Jackie Hinkson is the quintessential Caribbean Artist.  A national of Trinidad & Tobago, he has for decades been a painter and interpreter of the landscape, seascape, architecture and people of his country and of the regions' islands, in watercolours, oils, acrylics, ink, pencil and crayon and in his sculpture and murals.

Hinkson is no closer to adequately explaining his art now than he was decades ago.  He sees art as a complex process and believes a work can simultaneously have several layers of interrelated meanings.  This makes it difficult to verbally interpret art and very easy to misinform. One of these layers of meanings is communicated through imagery, which can be literal and/or symbolic. In plein-air painting, once he has decided on his subject matter, and this he does instinctively, his total focus shifts to technical considerations.
He edits, distorts and simplifies. He searches for the correct weight of tone, for the correct juxtaposition of shape, for the right light.

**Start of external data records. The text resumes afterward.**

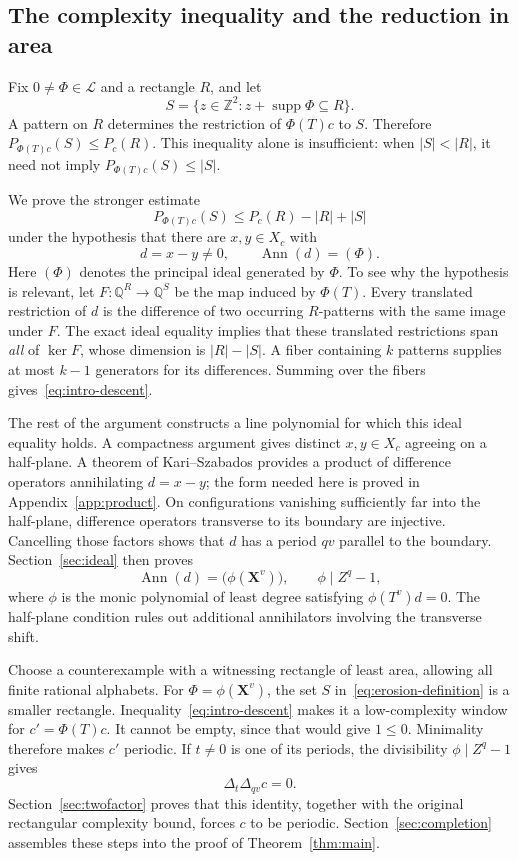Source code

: \documentclass[11pt,a4paper,reqno]{amsart}
\theoremstyle{remark}
\newcommand{\Z}{\mathbb Z}
\newcommand{\Q}{\mathbb Q}
\newcommand{\LL}{\mathcal L}
\newcommand{\mon}[1]{\boldsymbol X^{#1}}
\newcommand{\De}{\Delta}
\DeclareMathOperator{\Ann}{Ann}
\DeclareMathOperator{\supp}{supp}
\numberwithin{equation}{section}
\begin{document}
\subsection{The complexity inequality and the reduction in area}
Fix $0\ne\Phi\in\LL$ and a rectangle $R$, and let
\begin{equation}\label{eq:erosion-definition}
 S=\{z\in\Z^2:z+\supp\Phi\subseteq R\}.
\end{equation}
A pattern on $R$ determines the restriction of $\Phi(T)c$ to $S$. Therefore
$P_{\Phi(T)c}(S)\le P_c(R)$. This inequality alone is insufficient: when $|S|<|R|$, it need not imply $P_{\Phi(T)c}(S)\le|S|$.

We prove the stronger estimate
\begin{equation}\label{eq:intro-descent}
 P_{\Phi(T)c}(S)\le P_c(R)-|R|+|S|
\end{equation}
under the hypothesis that there are $x,y\in X_c$ with
\[
 d=x-y\ne0,\qquad \Ann(d)=(\Phi).
\]
Here $(\Phi)$ denotes the principal ideal generated by $\Phi$. To see why the hypothesis is relevant, let $F:\Q^R\to\Q^S$ be the map induced by $\Phi(T)$. Every translated restriction of $d$ is the difference of two occurring $R$-patterns with the same image under $F$. The exact ideal equality implies that these translated restrictions span \emph{all} of $\ker F$, whose dimension is $|R|-|S|$. A fiber containing $k$ patterns supplies at most $k-1$ generators for its differences. Summing over the fibers gives~\eqref{eq:intro-descent}.

The rest of the argument constructs a line polynomial for which this ideal equality holds. A compactness argument gives distinct $x,y\in X_c$ agreeing on a half-plane. A theorem of Kari--Szabados provides a product of difference operators annihilating $d=x-y$; the form needed here is proved in Appendix~\ref{app:product}. On configurations vanishing sufficiently far into the half-plane, difference operators transverse to its boundary are injective. Cancelling those factors shows that $d$ has a period $qv$ parallel to the boundary. Section~\ref{sec:ideal} then proves
\[
 \Ann(d)=\bigl(\phi(\mon v)\bigr),\qquad \phi\mid Z^q-1,
\]
where $\phi$ is the monic polynomial of least degree satisfying $\phi(T^v)d=0$. The half-plane condition rules out additional annihilators involving the transverse shift.

Choose a counterexample with a witnessing rectangle of least area, allowing all finite rational alphabets. For $\Phi=\phi(\mon v)$, the set $S$ in~\eqref{eq:erosion-definition} is a smaller rectangle. Inequality~\eqref{eq:intro-descent} makes it a low-complexity window for $c'=\Phi(T)c$. It cannot be empty, since that would give $1\le0$. Minimality therefore makes $c'$ periodic. If $t\ne0$ is one of its periods, the divisibility $\phi\mid Z^q-1$ gives
\[
 \De_t\De_{qv}c=0.
\]
Section~\ref{sec:twofactor} proves that this identity, together with the original rectangular complexity bound, forces $c$ to be periodic. Section~\ref{sec:completion} assembles these steps into the proof of Theorem~\ref{thm:main}.
\end{document}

And it is this intuitive search for a particular light and mood that has characterised his career as a painter. For him a wall, a roof, a shadow, a doorway, a cloud, a strip of sea all have the potential to function as light, tone and abstract shape while simultaneously evoking symbolic meaning. In his studio painting, murals and sculpture, his intuitive approach also dominates.

He thinks there is an increasing tendency in contemporary art to emphasise the didactic, to support causes. This compels artists to overexplain their art to an understandably insecure public.

For him, in the end, meaning in the work must come through as something felt rather than analysed.